### Work required
If a line in the data holds the string "papers", list it.

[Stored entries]
+ + + + + + +

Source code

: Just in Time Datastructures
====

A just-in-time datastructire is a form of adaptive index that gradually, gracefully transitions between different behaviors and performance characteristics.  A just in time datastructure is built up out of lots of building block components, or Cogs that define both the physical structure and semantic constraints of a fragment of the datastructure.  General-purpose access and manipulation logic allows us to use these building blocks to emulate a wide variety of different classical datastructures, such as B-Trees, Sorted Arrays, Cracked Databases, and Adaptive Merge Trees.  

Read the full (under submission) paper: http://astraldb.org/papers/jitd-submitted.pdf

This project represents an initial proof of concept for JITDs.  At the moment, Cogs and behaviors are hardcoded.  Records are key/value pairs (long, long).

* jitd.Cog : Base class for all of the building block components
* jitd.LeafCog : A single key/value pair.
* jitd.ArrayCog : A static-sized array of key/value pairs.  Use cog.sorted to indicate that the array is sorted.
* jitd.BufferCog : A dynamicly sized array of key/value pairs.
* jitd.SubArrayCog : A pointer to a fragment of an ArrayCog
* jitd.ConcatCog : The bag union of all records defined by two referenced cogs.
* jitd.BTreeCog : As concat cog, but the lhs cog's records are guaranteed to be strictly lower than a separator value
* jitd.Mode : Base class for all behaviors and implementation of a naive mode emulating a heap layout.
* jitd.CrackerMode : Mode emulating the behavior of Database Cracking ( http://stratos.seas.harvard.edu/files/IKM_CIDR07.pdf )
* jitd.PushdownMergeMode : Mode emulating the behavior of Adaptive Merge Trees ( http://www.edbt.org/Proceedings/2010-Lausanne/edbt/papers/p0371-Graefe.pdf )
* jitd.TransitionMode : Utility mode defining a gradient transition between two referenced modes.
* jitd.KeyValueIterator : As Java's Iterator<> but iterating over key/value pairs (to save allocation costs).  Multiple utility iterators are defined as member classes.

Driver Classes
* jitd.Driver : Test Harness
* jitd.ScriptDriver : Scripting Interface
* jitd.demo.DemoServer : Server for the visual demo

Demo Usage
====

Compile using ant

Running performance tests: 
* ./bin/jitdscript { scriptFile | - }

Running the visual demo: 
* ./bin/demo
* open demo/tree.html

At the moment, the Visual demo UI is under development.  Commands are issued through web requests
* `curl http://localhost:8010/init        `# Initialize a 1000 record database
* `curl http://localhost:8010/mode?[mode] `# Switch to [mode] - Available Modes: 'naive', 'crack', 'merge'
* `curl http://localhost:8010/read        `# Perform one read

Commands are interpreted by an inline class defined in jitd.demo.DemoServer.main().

+ + + + + + +

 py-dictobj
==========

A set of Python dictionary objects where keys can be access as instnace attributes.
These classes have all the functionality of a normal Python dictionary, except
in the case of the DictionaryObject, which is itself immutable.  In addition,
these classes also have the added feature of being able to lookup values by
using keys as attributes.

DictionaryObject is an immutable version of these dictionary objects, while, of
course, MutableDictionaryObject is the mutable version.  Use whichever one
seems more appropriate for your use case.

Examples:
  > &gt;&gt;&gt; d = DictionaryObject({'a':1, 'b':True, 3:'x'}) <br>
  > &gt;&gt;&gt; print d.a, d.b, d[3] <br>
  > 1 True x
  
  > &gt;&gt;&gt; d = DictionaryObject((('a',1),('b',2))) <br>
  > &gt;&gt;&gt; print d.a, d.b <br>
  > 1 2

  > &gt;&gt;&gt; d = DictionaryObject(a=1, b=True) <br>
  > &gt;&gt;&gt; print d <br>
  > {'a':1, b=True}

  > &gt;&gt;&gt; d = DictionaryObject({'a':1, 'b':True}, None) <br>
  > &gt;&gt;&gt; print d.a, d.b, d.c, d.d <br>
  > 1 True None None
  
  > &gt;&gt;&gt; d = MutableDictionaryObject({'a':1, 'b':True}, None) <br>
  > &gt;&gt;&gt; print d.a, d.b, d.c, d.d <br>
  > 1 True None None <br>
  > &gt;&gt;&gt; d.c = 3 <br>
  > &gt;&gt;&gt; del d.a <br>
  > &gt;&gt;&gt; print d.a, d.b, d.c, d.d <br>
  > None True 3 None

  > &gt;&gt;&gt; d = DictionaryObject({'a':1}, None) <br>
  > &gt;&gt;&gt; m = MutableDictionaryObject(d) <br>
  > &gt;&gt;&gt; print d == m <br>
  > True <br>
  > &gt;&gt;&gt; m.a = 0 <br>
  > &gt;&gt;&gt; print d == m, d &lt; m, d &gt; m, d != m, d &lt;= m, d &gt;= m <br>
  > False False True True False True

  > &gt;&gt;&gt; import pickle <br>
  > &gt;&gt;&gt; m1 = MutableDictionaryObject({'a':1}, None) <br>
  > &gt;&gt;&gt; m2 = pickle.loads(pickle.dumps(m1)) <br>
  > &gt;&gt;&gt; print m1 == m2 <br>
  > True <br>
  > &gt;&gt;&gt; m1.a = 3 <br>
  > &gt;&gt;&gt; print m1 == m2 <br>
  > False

+ + + + + + +

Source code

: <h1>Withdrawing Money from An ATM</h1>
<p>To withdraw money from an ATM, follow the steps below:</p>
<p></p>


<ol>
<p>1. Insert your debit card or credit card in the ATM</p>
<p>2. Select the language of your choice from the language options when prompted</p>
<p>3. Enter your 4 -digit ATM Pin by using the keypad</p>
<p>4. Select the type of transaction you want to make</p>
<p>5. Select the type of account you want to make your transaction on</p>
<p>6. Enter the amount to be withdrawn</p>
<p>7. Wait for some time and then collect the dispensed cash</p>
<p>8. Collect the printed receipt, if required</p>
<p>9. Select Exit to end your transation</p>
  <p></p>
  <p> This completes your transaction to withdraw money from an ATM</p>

+ + + + + + +

### Result of this task
Read the full (under submission) paper: http://astraldb.org/papers/jitd-submitted.pdf
* jitd.PushdownMergeMode : Mode emulating the behavior of Adaptive Merge Trees ( http://www.edbt.org/Proceedings/2010-Lausanne/edbt/papers/p0371-Graefe.pdf )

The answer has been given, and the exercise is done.